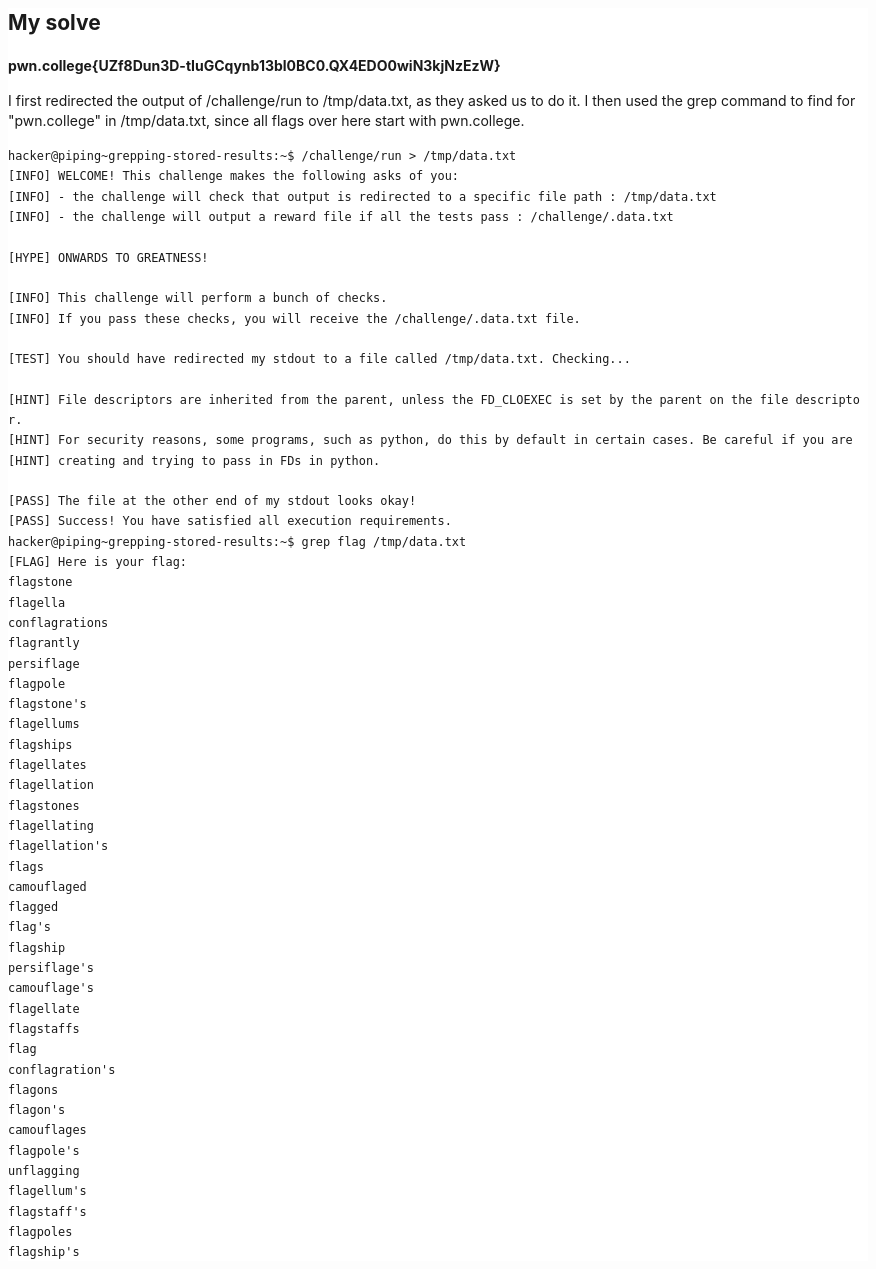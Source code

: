 ## My solve
**pwn.college{UZf8Dun3D-tIuGCqynb13bl0BC0.QX4EDO0wiN3kjNzEzW}**

I first redirected the output of /challenge/run to /tmp/data.txt, as they asked us to do it. I then used the grep command to find for "pwn.college" in /tmp/data.txt, since all flags over here start with pwn.college. 

```
hacker@piping~grepping-stored-results:~$ /challenge/run > /tmp/data.txt
[INFO] WELCOME! This challenge makes the following asks of you:
[INFO] - the challenge will check that output is redirected to a specific file path : /tmp/data.txt
[INFO] - the challenge will output a reward file if all the tests pass : /challenge/.data.txt

[HYPE] ONWARDS TO GREATNESS!

[INFO] This challenge will perform a bunch of checks.
[INFO] If you pass these checks, you will receive the /challenge/.data.txt file.

[TEST] You should have redirected my stdout to a file called /tmp/data.txt. Checking...

[HINT] File descriptors are inherited from the parent, unless the FD_CLOEXEC is set by the parent on the file descriptor.
[HINT] For security reasons, some programs, such as python, do this by default in certain cases. Be careful if you are
[HINT] creating and trying to pass in FDs in python.

[PASS] The file at the other end of my stdout looks okay!
[PASS] Success! You have satisfied all execution requirements.
hacker@piping~grepping-stored-results:~$ grep flag /tmp/data.txt
[FLAG] Here is your flag:
flagstone
flagella
conflagrations
flagrantly
persiflage
flagpole
flagstone's
flagellums
flagships
flagellates
flagellation
flagstones
flagellating
flagellation's
flags
camouflaged
flagged
flag's
flagship
persiflage's
camouflage's
flagellate
flagstaffs
flag
conflagration's
flagons
flagon's
camouflages
flagpole's
unflagging
flagellum's
flagstaff's
flagpoles
flagship's
```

◆ ◆ ◆ ◆ ◆ ◆ ◆

Write out each record exactly as shown, but not its pictures.

Source code

: ## My solve
**pwn.college{UZf8Dun3D-tIuGCqynb13bl0BC0.QX4EDO0wiN3kjNzEzW}**

I first redirected the output of /challenge/run to /tmp/data.txt, as they asked us to do it. I then used the grep command to find for "pwn.college" in /tmp/data.txt, since all flags over here start with pwn.college. 

```
hacker@piping~grepping-stored-results:~$ /challenge/run > /tmp/data.txt
[INFO] WELCOME! This challenge makes the following asks of you:
[INFO] - the challenge will check that output is redirected to a specific file path : /tmp/data.txt
[INFO] - the challenge will output a reward file if all the tests pass : /challenge/.data.txt

[HYPE] ONWARDS TO GREATNESS!

[INFO] This challenge will perform a bunch of checks.
[INFO] If you pass these checks, you will receive the /challenge/.data.txt file.

[TEST] You should have redirected my stdout to a file called /tmp/data.txt. Checking...

[HINT] File descriptors are inherited from the parent, unless the FD_CLOEXEC is set by the parent on the file descriptor.
[HINT] For security reasons, some programs, such as python, do this by default in certain cases. Be careful if you are
[HINT] creating and trying to pass in FDs in python.

[PASS] The file at the other end of my stdout looks okay!
[PASS] Success! You have satisfied all execution requirements.
hacker@piping~grepping-stored-results:~$ grep flag /tmp/data.txt
[FLAG] Here is your flag:
flagstone
flagella
conflagrations
flagrantly
persiflage
flagpole
flagstone's
flagellums
flagships
flagellates
flagellation
flagstones
flagellating
flagellation's
flags
camouflaged
flagged
flag's
flagship
persiflage's
camouflage's
flagellate
flagstaffs
flag
conflagration's
flagons
flagon's
camouflages
flagpole's
unflagging
flagellum's
flagstaff's
flagpoles
flagship's
```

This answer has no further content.